This project has three milestones. They'll be graded evenly, and the aggregate grade will count for 30% of your final grade. You will work in groups of two (or one three-person group if we're odd) and may choose your partner as you desire.

Milestone 1 will be to design your system, on paper, and to formally prove that your cryptographic protocol is secure, using cryptyc. For milestone 2, you will be given another group's output from the first milestone and asked to study it. For the third milestone, you will implement your design using smartcards generously donated to us by Schlumberger.

Overview

In our universe, we have three types of parties: a unique bank, a set of users, and a set of soda machines.
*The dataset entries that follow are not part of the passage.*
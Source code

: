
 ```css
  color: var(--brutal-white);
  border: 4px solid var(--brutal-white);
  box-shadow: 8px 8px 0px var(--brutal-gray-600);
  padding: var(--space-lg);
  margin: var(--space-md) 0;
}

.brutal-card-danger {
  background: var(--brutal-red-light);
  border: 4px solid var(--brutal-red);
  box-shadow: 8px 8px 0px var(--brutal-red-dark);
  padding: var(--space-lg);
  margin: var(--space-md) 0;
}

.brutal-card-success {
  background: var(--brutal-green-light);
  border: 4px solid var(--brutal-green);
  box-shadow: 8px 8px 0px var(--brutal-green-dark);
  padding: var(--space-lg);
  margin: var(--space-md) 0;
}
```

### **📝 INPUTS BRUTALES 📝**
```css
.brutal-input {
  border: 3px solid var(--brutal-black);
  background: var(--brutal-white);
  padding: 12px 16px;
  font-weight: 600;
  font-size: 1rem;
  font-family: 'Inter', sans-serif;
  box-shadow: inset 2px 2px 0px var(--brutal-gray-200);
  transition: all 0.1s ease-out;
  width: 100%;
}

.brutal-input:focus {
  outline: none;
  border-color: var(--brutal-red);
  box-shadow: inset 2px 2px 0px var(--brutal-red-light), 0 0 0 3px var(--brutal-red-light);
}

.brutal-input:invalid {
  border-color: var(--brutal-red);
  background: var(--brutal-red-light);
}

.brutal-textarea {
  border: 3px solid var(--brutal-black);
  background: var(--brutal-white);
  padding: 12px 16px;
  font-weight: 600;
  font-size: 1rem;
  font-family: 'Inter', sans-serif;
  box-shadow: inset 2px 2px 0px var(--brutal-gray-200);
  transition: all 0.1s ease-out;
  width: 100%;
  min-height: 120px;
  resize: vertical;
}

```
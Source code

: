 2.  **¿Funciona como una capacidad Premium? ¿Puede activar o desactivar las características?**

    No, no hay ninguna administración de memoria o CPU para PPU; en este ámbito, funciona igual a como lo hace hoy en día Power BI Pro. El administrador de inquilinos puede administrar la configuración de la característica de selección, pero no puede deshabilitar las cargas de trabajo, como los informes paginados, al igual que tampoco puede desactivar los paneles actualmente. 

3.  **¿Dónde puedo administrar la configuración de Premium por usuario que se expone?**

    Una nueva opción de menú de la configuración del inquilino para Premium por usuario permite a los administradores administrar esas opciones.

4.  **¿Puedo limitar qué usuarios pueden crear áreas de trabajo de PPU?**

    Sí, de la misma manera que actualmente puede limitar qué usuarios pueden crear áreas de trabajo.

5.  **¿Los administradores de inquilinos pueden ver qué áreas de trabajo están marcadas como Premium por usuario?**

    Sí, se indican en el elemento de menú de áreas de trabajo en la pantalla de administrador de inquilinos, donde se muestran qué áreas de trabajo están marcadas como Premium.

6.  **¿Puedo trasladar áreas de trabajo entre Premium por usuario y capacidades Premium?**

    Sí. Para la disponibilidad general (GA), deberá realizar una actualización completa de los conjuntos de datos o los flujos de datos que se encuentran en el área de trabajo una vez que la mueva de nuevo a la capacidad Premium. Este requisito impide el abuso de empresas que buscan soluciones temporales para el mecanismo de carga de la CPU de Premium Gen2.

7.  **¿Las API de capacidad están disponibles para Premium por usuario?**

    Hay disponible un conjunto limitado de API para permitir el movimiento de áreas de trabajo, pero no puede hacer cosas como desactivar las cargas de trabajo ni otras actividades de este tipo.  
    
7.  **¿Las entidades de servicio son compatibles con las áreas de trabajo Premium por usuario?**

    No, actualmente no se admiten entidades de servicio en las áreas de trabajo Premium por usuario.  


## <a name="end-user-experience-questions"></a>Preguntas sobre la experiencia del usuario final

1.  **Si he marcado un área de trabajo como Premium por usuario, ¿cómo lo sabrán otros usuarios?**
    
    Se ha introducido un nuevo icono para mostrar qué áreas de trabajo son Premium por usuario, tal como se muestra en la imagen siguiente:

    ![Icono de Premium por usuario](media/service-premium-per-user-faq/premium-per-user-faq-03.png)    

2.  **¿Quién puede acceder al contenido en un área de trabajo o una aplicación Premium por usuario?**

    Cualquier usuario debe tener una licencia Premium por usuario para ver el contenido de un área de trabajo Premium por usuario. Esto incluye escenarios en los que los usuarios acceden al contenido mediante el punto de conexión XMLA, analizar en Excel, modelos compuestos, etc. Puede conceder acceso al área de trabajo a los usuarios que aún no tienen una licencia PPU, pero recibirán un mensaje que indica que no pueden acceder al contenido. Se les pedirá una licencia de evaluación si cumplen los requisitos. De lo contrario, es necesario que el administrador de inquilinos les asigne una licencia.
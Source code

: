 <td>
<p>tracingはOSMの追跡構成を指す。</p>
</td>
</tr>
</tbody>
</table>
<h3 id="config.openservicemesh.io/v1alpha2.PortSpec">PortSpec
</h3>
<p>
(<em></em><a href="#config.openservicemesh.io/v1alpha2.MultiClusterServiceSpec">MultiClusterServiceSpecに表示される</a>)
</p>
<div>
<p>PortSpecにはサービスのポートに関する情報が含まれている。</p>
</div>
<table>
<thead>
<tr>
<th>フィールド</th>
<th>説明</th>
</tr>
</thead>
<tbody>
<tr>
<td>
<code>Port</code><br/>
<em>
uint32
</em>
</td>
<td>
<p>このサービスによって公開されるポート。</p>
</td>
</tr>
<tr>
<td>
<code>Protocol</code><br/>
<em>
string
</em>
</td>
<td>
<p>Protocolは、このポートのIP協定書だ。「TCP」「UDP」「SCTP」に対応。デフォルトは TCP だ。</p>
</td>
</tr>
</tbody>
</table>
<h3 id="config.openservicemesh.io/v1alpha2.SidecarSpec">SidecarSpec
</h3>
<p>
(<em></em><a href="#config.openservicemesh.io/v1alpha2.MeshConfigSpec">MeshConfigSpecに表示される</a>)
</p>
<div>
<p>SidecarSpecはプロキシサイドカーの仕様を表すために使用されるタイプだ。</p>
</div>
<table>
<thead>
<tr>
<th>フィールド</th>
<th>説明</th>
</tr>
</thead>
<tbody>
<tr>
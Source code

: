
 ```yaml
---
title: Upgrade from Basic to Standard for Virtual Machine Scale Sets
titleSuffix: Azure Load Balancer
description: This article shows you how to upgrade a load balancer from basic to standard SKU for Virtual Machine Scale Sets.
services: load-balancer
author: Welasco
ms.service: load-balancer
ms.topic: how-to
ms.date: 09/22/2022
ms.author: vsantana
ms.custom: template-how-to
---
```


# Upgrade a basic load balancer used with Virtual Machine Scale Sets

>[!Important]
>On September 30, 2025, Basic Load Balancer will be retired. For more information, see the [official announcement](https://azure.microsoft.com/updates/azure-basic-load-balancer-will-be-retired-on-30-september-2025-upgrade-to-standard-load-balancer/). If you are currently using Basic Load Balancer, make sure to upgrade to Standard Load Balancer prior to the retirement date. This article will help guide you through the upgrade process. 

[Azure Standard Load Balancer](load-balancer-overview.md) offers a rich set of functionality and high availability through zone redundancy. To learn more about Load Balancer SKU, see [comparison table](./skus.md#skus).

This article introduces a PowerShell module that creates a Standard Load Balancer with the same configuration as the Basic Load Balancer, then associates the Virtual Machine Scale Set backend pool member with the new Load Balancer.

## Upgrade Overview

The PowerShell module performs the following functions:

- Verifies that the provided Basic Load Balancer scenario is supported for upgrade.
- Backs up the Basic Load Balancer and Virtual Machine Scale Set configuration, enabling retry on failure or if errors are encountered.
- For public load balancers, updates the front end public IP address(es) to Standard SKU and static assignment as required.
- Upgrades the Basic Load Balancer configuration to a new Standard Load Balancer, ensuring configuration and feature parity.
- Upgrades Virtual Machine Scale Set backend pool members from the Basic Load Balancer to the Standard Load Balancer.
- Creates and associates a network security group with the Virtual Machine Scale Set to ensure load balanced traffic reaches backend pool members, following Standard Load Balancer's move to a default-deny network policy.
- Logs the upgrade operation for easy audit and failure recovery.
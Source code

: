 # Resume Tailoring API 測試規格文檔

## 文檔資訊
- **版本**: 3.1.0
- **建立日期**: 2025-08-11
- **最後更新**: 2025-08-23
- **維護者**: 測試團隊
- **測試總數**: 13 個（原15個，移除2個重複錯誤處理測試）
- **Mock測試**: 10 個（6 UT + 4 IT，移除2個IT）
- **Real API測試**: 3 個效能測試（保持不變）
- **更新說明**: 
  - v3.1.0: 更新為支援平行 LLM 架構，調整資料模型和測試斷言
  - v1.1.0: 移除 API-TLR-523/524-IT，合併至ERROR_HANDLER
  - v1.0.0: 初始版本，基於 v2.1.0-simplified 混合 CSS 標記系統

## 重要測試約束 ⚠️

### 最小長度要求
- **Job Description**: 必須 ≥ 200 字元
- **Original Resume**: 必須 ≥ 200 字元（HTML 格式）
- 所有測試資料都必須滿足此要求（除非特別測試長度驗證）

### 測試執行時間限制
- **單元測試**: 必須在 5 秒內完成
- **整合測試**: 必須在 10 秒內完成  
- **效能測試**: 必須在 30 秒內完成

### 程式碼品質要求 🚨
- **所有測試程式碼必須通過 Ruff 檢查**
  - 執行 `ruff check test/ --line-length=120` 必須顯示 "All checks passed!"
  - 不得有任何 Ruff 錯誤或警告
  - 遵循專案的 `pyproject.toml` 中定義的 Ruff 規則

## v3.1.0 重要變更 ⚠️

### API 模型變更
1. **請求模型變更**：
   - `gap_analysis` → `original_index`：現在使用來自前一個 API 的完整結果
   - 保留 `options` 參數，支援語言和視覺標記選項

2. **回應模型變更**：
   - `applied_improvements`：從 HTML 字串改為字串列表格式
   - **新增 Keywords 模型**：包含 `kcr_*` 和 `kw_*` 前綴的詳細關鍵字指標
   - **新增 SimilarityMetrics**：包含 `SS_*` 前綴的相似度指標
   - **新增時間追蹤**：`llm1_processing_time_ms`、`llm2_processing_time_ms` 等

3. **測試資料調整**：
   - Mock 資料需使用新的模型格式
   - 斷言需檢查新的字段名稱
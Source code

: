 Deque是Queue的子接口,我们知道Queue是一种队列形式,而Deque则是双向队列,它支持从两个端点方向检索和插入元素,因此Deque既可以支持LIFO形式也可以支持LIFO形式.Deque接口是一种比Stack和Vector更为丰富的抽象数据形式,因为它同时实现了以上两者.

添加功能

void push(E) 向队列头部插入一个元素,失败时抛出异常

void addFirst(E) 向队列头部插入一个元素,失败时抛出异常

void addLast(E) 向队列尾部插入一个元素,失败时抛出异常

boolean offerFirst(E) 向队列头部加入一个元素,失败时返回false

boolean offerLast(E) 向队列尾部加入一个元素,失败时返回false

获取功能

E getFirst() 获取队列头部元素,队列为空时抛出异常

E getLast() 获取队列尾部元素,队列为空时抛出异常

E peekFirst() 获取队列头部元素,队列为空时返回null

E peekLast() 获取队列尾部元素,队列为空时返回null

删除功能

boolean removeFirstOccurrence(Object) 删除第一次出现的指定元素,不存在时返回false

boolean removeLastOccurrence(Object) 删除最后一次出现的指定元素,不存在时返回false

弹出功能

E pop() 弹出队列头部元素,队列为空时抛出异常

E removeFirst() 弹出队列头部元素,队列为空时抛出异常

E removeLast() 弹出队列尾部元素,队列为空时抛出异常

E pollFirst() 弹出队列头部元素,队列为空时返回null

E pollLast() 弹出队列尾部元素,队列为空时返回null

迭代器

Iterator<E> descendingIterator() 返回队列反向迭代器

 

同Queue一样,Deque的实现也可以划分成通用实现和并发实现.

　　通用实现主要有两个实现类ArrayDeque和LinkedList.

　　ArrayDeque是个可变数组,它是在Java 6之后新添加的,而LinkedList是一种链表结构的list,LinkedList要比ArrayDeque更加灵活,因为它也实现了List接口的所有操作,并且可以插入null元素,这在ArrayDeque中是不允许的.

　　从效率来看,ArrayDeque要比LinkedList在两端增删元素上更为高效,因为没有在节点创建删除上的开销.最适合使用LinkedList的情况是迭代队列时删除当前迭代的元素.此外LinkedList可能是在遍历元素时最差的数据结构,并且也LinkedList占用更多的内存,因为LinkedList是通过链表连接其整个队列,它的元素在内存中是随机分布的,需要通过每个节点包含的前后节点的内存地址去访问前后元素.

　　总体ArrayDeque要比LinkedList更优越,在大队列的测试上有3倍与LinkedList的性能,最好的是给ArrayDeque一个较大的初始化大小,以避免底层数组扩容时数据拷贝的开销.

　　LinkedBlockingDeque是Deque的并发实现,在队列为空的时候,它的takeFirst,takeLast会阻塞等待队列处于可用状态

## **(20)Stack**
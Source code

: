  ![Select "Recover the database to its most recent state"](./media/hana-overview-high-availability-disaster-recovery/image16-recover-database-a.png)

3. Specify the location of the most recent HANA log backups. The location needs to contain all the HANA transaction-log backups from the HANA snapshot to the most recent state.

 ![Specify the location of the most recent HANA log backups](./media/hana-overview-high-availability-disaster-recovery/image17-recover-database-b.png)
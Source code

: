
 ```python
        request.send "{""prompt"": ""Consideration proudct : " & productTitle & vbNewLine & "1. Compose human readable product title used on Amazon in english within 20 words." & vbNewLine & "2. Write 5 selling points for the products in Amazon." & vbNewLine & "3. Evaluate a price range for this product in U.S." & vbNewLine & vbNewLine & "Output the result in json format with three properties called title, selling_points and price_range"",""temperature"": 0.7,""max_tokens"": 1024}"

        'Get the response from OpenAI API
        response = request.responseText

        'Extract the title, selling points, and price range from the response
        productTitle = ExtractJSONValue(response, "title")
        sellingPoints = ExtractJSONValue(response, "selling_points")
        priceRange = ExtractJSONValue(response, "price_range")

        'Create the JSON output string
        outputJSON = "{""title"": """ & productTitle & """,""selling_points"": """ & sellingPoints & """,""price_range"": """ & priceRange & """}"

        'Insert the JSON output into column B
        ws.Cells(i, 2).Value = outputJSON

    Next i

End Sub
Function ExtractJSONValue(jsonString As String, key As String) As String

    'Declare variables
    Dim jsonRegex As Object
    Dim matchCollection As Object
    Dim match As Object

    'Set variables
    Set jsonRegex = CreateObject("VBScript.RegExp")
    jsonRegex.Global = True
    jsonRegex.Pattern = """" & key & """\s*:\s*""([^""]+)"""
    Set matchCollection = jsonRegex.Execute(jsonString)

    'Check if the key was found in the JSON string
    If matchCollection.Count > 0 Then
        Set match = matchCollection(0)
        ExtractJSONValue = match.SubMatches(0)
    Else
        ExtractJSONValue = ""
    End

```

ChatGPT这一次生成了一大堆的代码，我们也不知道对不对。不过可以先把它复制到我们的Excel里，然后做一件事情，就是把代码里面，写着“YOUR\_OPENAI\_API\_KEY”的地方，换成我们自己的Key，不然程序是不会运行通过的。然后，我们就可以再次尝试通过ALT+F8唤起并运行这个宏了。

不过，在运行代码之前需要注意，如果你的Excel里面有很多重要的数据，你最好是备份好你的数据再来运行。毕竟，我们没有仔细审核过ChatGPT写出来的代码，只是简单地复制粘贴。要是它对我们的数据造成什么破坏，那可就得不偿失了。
Users all have a bank issued smart card which they are able to deposit money on at the bank. They can then use their smartcard to purchase tasty beverages at the soda machines. At the end of each month, the soda machines submit payment requests to the bank which then distributes the money.

Of course, this universe is full of security problems. What prevents an evil user from making a fake smartcard and stealing soda? What prevents an evil soda machine from debiting a user's smartcard for more money than the cost of a soda?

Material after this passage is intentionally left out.